__WORK REQUEST__.
Reproduce each entry below in full, exactly as it was given.

-- RECORDED DATA follows --

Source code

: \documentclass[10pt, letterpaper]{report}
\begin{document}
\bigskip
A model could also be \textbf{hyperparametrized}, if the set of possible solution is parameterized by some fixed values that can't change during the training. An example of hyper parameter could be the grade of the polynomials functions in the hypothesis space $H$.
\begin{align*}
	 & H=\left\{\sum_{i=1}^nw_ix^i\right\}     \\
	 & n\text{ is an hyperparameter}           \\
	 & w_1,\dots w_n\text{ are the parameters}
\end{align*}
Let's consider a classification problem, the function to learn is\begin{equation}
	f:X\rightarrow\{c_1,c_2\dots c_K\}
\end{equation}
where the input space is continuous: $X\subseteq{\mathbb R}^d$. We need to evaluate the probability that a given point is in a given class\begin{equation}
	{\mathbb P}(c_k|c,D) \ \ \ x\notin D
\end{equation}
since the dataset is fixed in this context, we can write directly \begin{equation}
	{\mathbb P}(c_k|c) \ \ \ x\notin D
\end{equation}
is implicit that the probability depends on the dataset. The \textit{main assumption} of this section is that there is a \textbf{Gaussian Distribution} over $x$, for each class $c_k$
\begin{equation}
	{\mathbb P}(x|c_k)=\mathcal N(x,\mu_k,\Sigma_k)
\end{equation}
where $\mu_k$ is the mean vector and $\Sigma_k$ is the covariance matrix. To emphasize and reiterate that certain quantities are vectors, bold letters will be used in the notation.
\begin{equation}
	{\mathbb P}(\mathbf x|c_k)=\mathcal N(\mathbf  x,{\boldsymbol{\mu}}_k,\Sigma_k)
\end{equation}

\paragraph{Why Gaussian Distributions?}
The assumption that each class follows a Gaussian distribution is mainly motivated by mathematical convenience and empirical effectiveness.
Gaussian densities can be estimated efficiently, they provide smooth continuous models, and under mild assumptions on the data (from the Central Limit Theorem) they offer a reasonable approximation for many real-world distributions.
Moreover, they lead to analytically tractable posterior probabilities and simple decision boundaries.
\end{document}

-- RECORDED DATA concluded --

__EXERCISE SOLUTION__.
Source code

: \documentclass[10pt, letterpaper]{report}
\begin{document}
\bigskip
A model could also be \textbf{hyperparametrized}, if the set of possible solution is parameterized by some fixed values that can't change during the training. An example of hyper parameter could be the grade of the polynomials functions in the hypothesis space $H$.
\begin{align*}
	 & H=\left\{\sum_{i=1}^nw_ix^i\right\}     \\
	 & n\text{ is an hyperparameter}           \\
	 & w_1,\dots w_n\text{ are the parameters}
\end{align*}
Let's consider a classification problem, the function to learn is\begin{equation}
	f:X\rightarrow\{c_1,c_2\dots c_K\}
\end{equation}
where the input space is continuous: $X\subseteq{\mathbb R}^d$. We need to evaluate the probability that a given point is in a given class\begin{equation}
	{\mathbb P}(c_k|c,D) \ \ \ x\notin D
\end{equation}
since the dataset is fixed in this context, we can write directly \begin{equation}
	{\mathbb P}(c_k|c) \ \ \ x\notin D
\end{equation}
is implicit that the probability depends on the dataset. The \textit{main assumption} of this section is that there is a \textbf{Gaussian Distribution} over $x$, for each class $c_k$
\begin{equation}
	{\mathbb P}(x|c_k)=\mathcal N(x,\mu_k,\Sigma_k)
\end{equation}
where $\mu_k$ is the mean vector and $\Sigma_k$ is the covariance matrix. To emphasize and reiterate that certain quantities are vectors, bold letters will be used in the notation.
\begin{equation}
	{\mathbb P}(\mathbf x|c_k)=\mathcal N(\mathbf  x,{\boldsymbol{\mu}}_k,\Sigma_k)
\end{equation}

\paragraph{Why Gaussian Distributions?}
The assumption that each class follows a Gaussian distribution is mainly motivated by mathematical convenience and empirical effectiveness.
Gaussian densities can be estimated efficiently, they provide smooth continuous models, and under mild assumptions on the data (from the Central Limit Theorem) they offer a reasonable approximation for many real-world distributions.
Moreover, they lead to analytically tractable posterior probabilities and simple decision boundaries.
\end{document}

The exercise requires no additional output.